### Records supplied
········

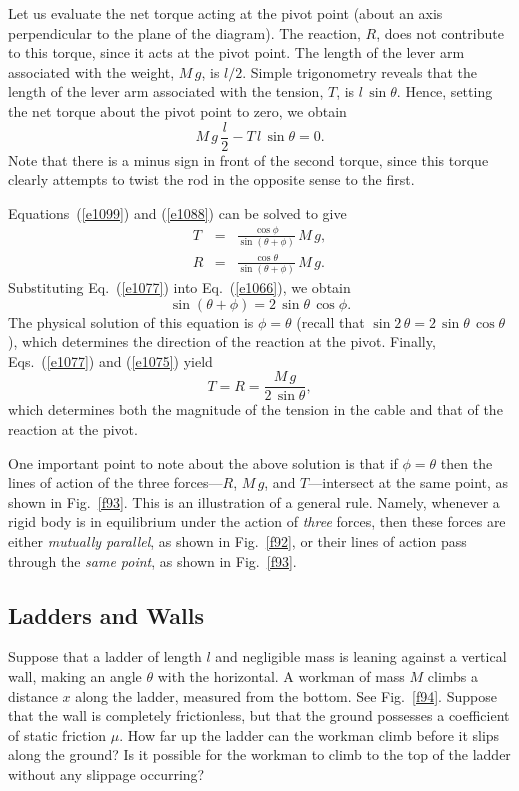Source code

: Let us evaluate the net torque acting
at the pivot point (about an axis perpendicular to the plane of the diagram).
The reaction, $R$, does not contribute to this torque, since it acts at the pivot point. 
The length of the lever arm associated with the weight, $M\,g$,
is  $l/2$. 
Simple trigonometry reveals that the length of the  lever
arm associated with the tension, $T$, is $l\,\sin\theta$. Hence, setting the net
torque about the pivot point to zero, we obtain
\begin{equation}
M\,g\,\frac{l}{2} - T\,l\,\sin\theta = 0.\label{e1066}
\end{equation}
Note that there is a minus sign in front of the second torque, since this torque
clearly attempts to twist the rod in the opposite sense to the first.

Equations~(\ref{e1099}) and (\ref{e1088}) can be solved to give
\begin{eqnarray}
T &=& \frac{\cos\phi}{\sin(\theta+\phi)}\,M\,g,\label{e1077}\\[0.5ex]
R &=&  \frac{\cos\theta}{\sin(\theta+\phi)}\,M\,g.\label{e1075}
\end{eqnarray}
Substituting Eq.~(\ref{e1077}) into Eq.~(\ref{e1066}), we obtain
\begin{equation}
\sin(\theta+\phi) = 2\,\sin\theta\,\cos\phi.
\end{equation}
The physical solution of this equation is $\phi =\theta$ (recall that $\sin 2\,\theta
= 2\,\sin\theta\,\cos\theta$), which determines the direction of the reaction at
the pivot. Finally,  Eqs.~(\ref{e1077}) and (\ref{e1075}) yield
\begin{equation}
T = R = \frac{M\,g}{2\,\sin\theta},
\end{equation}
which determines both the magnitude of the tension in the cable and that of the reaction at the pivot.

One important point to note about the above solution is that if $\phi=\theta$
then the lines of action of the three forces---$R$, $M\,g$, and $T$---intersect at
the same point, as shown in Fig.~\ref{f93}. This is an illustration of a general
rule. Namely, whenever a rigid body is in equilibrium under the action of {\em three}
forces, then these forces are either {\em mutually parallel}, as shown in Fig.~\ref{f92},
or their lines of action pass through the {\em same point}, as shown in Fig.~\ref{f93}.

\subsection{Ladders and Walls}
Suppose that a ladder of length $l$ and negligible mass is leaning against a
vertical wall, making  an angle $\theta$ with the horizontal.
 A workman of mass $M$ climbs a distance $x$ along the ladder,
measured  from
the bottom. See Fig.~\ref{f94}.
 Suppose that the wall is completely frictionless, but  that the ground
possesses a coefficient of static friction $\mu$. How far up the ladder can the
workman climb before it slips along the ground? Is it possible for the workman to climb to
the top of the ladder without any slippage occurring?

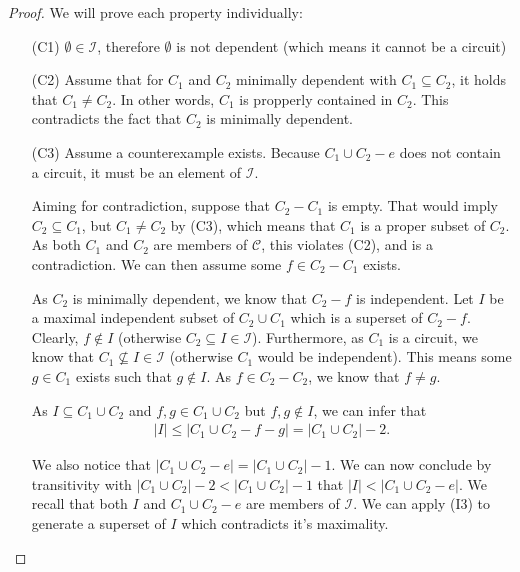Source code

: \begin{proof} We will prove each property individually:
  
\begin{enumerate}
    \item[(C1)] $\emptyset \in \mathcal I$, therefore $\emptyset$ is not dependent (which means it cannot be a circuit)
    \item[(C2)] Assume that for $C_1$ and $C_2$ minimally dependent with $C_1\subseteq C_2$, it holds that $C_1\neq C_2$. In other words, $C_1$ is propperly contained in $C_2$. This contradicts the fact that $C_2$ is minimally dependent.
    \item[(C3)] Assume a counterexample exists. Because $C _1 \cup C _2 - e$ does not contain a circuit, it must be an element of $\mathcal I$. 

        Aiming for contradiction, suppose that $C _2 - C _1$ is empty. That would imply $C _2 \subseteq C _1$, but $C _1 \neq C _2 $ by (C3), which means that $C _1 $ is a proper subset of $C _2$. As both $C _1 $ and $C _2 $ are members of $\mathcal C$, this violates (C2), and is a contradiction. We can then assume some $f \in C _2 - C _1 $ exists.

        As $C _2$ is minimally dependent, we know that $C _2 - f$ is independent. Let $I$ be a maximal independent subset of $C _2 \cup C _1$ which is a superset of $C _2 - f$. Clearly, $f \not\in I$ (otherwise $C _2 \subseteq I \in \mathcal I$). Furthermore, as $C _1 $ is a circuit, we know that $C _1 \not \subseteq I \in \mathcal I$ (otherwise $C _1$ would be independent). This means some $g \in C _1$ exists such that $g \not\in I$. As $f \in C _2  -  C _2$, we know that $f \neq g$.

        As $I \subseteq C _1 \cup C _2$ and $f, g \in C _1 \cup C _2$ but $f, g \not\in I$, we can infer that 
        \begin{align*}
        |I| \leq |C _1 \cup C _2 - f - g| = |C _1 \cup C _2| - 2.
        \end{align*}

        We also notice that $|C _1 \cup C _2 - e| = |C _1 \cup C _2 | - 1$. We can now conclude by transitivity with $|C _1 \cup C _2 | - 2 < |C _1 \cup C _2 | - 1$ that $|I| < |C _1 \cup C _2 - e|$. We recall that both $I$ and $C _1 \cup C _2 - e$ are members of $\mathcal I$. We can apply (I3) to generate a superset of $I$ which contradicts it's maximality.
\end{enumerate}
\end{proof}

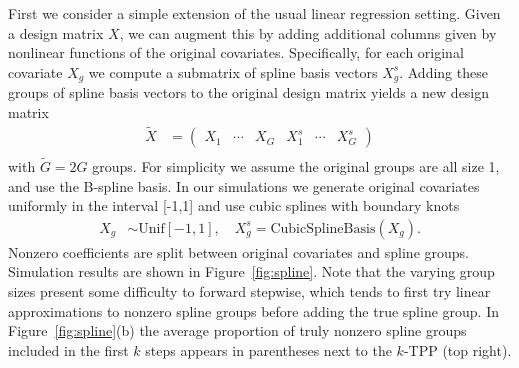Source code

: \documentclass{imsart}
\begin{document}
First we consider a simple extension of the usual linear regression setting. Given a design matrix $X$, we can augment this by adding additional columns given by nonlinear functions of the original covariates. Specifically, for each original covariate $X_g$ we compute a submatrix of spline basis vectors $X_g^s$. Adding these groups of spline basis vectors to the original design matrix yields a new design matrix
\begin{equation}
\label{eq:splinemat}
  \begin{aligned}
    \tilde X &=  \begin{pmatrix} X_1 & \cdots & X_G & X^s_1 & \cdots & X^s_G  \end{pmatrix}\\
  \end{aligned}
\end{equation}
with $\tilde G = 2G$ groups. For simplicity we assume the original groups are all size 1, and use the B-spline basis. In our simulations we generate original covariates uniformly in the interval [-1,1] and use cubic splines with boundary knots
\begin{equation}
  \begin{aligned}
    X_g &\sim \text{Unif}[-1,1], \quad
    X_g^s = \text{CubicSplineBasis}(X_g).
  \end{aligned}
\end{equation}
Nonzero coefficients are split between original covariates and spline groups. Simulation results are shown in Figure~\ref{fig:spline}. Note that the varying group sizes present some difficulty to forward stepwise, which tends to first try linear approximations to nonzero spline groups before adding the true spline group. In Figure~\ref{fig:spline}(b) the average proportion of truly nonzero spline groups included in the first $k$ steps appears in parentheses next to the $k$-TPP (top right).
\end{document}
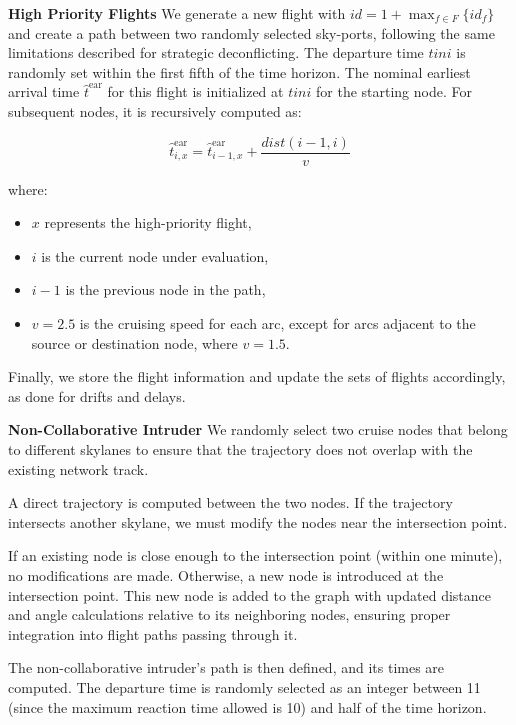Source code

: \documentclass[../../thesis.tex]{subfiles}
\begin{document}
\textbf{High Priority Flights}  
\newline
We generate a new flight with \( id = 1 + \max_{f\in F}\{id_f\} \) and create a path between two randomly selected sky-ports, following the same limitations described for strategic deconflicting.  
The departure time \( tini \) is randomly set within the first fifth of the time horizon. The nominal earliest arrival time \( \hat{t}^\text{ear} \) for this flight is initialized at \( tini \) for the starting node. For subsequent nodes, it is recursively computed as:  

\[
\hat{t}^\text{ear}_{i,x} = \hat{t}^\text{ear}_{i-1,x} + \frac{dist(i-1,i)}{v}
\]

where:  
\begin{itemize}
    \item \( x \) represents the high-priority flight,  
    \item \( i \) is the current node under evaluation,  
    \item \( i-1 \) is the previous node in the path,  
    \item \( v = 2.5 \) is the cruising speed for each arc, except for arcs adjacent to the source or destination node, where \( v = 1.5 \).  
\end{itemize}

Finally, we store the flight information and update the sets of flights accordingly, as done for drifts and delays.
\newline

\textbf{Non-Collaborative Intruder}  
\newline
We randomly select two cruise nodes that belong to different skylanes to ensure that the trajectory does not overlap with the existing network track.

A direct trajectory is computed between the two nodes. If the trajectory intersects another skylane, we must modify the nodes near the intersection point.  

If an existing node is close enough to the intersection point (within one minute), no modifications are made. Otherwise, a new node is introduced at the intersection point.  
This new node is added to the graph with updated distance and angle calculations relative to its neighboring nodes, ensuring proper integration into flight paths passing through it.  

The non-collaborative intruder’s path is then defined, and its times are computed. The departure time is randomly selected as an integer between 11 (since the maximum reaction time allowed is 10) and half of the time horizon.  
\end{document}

········

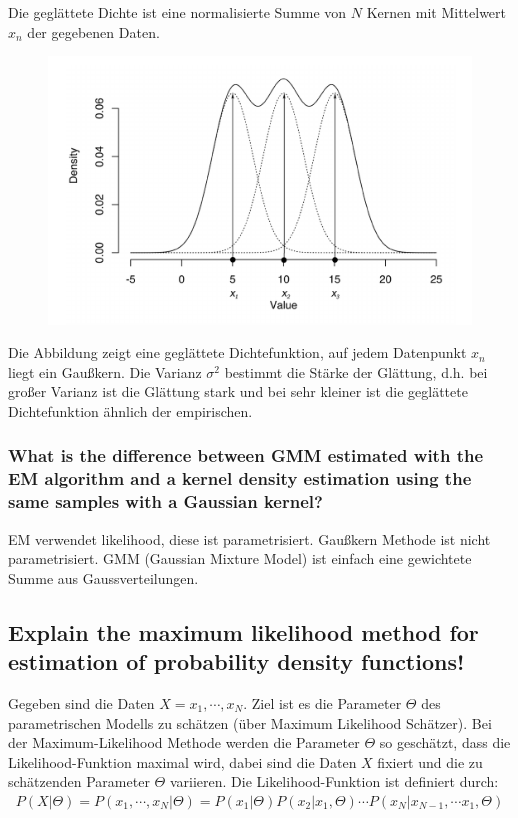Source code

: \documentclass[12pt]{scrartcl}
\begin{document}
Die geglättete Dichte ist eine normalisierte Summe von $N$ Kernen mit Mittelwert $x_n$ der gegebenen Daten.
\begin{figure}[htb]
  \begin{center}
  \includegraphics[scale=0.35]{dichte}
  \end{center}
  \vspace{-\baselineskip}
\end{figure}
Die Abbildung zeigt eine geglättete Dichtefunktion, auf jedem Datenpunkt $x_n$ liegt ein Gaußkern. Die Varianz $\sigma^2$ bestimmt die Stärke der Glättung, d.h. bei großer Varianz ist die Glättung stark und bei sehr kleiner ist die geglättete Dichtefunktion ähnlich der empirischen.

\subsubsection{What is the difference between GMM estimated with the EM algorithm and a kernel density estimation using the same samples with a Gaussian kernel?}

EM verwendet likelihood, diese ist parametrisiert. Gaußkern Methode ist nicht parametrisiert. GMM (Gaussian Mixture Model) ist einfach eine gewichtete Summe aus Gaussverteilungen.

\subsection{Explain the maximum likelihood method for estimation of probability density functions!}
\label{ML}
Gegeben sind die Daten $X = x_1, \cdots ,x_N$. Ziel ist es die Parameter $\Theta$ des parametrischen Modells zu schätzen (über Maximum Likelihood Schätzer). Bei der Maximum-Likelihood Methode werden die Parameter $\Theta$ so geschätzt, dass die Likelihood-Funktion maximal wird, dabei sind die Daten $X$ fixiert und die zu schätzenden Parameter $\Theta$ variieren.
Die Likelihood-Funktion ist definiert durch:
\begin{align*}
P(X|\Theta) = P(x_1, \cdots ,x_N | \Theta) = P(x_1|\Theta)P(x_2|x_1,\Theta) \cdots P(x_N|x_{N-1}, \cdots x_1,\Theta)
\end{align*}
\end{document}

········

In the data above, find each line that has the word "associated" and copy it out.

The length of the lever arm associated with the weight, $M\,g$,
arm associated with the tension, $T$, is $l\,\sin\theta$. Hence, setting the net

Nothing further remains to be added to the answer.